● TASK INSTRUCTIONS
Among the entries, which lines carry the string "should"? Copy each of them.
-------- RECORDS SUPPLIED --------
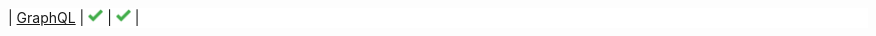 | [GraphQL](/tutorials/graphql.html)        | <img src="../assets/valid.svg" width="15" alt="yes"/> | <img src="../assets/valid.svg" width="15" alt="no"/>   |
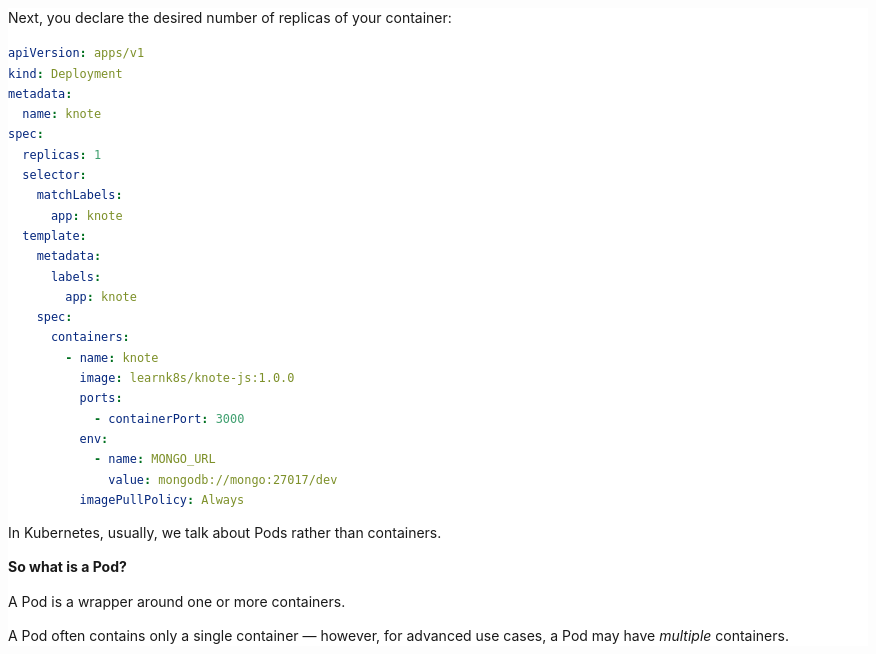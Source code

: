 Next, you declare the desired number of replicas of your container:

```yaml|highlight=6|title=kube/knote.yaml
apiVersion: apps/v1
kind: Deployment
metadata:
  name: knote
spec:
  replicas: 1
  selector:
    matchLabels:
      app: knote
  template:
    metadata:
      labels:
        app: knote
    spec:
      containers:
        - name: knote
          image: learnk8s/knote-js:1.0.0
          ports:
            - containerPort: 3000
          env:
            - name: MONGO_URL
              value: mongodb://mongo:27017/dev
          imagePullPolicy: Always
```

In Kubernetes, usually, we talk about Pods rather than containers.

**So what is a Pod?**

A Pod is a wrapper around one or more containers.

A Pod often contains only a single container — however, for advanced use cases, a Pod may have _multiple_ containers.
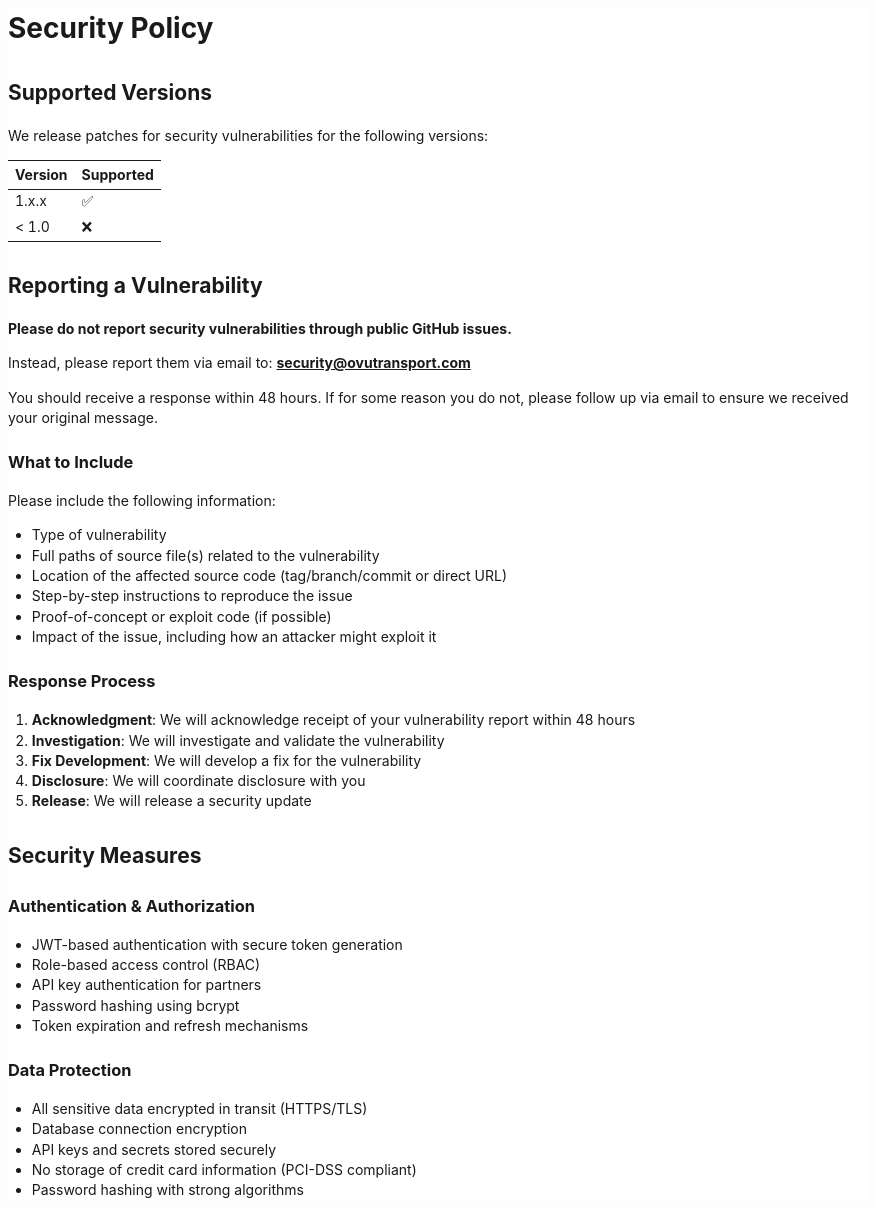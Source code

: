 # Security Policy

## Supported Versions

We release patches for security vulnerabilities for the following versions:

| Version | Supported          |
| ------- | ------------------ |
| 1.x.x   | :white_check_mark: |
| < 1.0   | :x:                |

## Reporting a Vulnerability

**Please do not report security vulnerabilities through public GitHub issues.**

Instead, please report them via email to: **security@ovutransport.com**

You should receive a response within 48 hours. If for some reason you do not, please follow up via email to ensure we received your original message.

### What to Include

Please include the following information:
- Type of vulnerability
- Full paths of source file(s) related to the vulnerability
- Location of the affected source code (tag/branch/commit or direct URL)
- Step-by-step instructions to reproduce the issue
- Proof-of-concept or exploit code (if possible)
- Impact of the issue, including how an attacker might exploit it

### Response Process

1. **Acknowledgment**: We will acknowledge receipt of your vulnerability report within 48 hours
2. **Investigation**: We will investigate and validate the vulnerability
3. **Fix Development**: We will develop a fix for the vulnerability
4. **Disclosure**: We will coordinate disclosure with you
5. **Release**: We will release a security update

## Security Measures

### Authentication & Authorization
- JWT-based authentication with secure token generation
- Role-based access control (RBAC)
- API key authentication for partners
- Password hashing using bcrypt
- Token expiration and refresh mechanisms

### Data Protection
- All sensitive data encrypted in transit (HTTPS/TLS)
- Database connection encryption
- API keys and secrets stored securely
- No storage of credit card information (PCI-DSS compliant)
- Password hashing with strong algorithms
--------
-------- RECORDS SUPPLIED --------
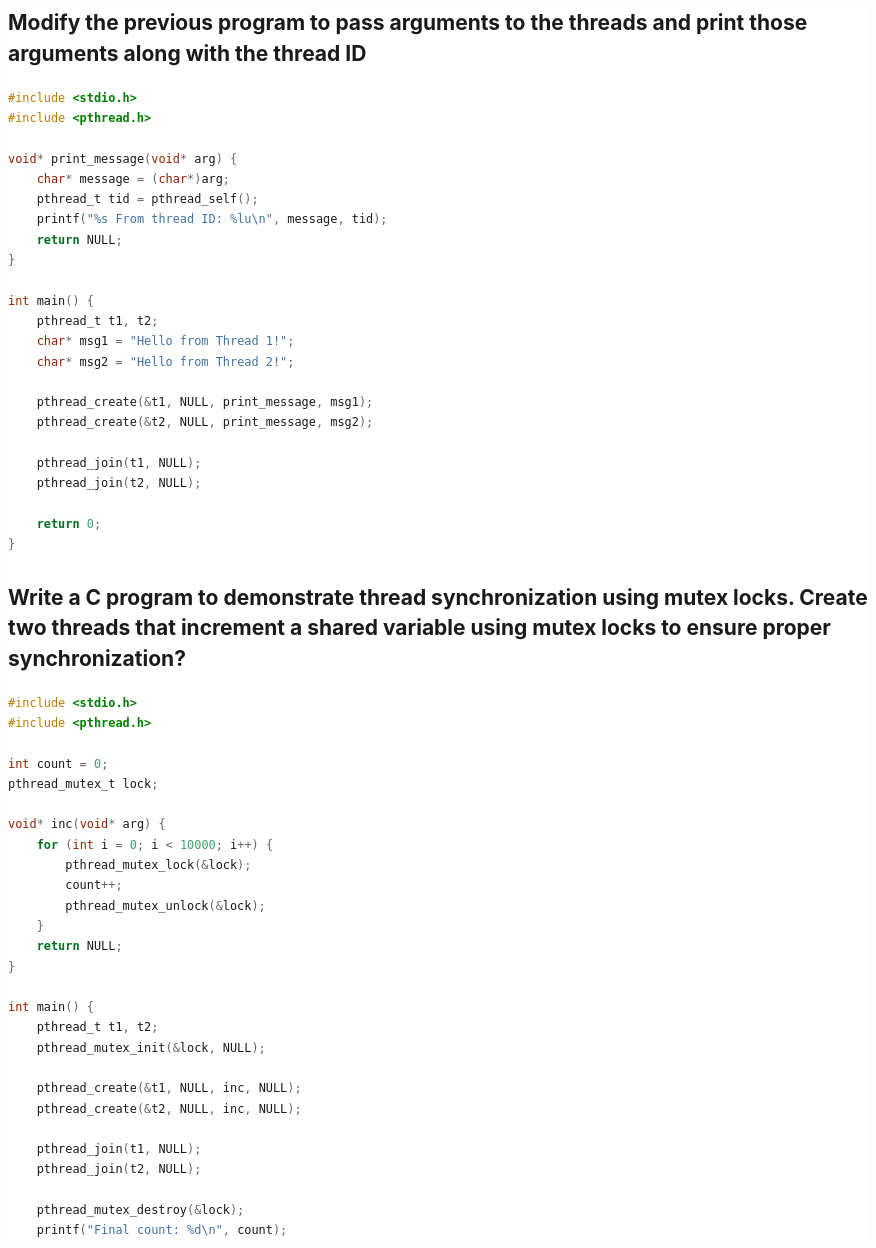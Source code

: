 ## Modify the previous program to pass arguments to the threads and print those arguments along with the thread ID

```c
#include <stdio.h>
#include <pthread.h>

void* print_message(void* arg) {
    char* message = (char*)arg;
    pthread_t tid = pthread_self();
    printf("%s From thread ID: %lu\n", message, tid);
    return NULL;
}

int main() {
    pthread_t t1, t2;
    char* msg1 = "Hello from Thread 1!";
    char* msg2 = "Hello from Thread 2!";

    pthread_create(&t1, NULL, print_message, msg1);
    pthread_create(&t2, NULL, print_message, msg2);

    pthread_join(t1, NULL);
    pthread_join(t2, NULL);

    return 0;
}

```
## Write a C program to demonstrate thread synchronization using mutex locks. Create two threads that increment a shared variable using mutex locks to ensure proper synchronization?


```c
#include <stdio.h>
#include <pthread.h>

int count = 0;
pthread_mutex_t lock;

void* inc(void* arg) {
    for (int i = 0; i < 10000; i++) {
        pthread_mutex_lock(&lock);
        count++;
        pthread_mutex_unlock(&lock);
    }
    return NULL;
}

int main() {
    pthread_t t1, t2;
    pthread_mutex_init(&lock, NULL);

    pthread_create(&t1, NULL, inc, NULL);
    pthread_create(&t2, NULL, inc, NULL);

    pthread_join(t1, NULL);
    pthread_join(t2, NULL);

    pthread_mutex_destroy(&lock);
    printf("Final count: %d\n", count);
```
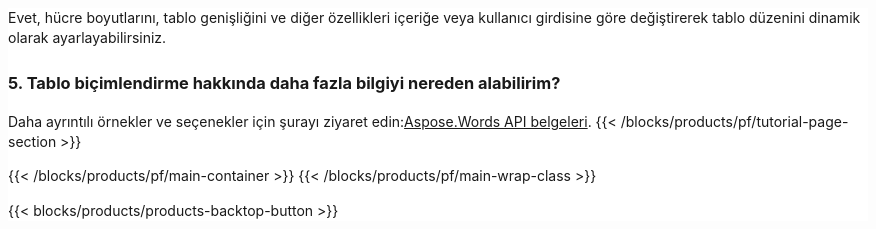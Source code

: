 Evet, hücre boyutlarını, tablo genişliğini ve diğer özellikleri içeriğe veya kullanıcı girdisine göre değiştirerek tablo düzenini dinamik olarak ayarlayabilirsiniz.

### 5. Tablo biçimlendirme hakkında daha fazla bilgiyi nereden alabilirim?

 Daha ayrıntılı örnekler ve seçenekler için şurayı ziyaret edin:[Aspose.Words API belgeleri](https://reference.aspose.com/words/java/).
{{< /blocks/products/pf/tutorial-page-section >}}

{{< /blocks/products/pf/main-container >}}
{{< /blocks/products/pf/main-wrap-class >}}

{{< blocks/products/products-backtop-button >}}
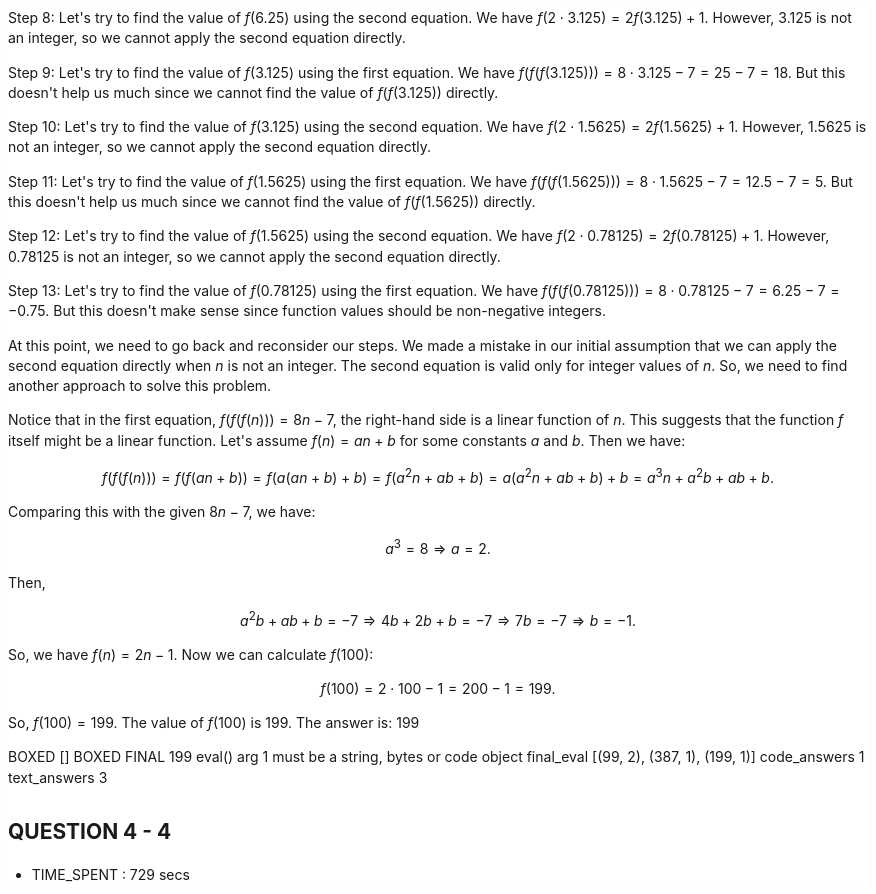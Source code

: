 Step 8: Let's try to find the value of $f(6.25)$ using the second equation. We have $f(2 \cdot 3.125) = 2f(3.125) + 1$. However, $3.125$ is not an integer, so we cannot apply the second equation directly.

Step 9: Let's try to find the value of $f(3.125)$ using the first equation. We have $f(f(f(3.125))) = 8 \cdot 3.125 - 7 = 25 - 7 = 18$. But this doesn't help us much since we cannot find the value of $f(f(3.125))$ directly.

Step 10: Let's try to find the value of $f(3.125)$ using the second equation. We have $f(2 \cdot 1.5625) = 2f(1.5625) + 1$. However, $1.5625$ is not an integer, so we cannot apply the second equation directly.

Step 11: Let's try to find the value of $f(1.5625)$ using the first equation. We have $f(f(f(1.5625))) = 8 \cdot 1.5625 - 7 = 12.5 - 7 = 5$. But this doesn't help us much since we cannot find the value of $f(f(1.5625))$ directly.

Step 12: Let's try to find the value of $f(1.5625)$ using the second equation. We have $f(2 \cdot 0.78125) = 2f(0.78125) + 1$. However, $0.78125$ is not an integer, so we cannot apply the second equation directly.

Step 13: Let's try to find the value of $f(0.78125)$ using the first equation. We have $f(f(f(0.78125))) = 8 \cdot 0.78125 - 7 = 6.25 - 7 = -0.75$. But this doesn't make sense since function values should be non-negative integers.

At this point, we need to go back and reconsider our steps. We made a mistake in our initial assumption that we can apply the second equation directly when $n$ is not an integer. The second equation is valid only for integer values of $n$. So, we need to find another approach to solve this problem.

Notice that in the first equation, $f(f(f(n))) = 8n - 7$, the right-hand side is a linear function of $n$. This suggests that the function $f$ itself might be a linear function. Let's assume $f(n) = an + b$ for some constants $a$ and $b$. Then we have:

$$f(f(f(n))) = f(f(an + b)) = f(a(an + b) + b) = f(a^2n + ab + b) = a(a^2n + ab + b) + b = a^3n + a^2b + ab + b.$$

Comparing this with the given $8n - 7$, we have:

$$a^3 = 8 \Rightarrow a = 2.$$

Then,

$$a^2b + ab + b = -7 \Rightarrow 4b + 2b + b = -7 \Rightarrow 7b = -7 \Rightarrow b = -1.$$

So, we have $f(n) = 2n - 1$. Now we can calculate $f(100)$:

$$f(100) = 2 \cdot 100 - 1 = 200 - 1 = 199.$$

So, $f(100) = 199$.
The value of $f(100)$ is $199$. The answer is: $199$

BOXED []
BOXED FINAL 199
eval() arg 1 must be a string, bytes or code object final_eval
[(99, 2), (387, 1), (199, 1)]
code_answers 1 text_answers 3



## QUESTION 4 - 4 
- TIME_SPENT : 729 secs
--------
● EXERCISE RESPONSE
You should receive a response within 48 hours. If for some reason you do not, please follow up via email to ensure we received your original message.
Step 13: Let's try to find the value of $f(0.78125)$ using the first equation. We have $f(f(f(0.78125))) = 8 \cdot 0.78125 - 7 = 6.25 - 7 = -0.75$. But this doesn't make sense since function values should be non-negative integers.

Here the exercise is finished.